=== Your task ===
All lines from the one containing "release, as opposed" through the last line below must be duplicated exactly, with nothing outside that span.

--- START ---

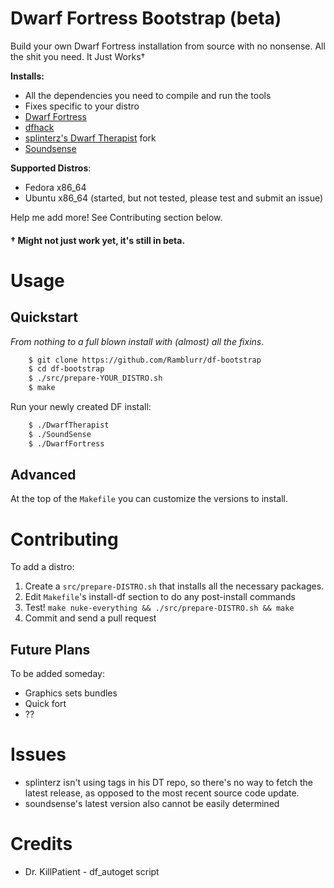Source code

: # Dwarf Fortress Bootstrap (beta)

Build your own Dwarf Fortress installation from source with no nonsense. All the shit you need. It Just Works†

**Installs:**

* All the dependencies you need to compile and run the tools
* Fixes specific to your distro
* [Dwarf Fortress](http://www.bay12games.com/dwarves/)
* [dfhack](https://github.com/peterix/dfhack)
* [splinterz's Dwarf Therapist](https://code.google.com/r/splintermind-attributes/) fork
* [Soundsense](http://df.zweistein.cz/soundsense/)

**Supported Distros**:

* Fedora x86_64
* Ubuntu x86_64 (started, but not tested, please test and submit an issue)

Help me add more! See Contributing section below.

    
#### **†** Might not just work yet, it's still in beta.

# Usage 

## Quickstart

*From nothing to a full blown install with (almost) all the fixins*.

```bash
    $ git clone https://github.com/Ramblurr/df-bootstrap
    $ cd df-bootstrap
    $ ./src/prepare-YOUR_DISTRO.sh
    $ make
```

Run your newly created DF install:
```bash
    $ ./DwarfTherapist
    $ ./SoundSense
    $ ./DwarfFortress
```

## Advanced

At the top of the `Makefile` you can customize the versions to install.

# Contributing

To add a distro:

1. Create a `src/prepare-DISTRO.sh` that installs all the necessary packages.
2. Edit `Makefile`'s install-df section to do any post-install commands
3. Test! `make nuke-everything && ./src/prepare-DISTRO.sh && make`
4. Commit and send a pull request


## Future Plans

To be added someday:

* Graphics sets bundles 
* Quick fort
* ??

# Issues

* splinterz isn't using tags in his DT repo, so there's no way to fetch the latest
release, as opposed to the most recent source code update.
* soundsense's latest version also cannot be easily determined

# Credits

* Dr. KillPatient - df_autoget script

--- END ---

=== Result for this exercise ===
release, as opposed to the most recent source code update.
* soundsense's latest version also cannot be easily determined

# Credits

* Dr. KillPatient - df_autoget script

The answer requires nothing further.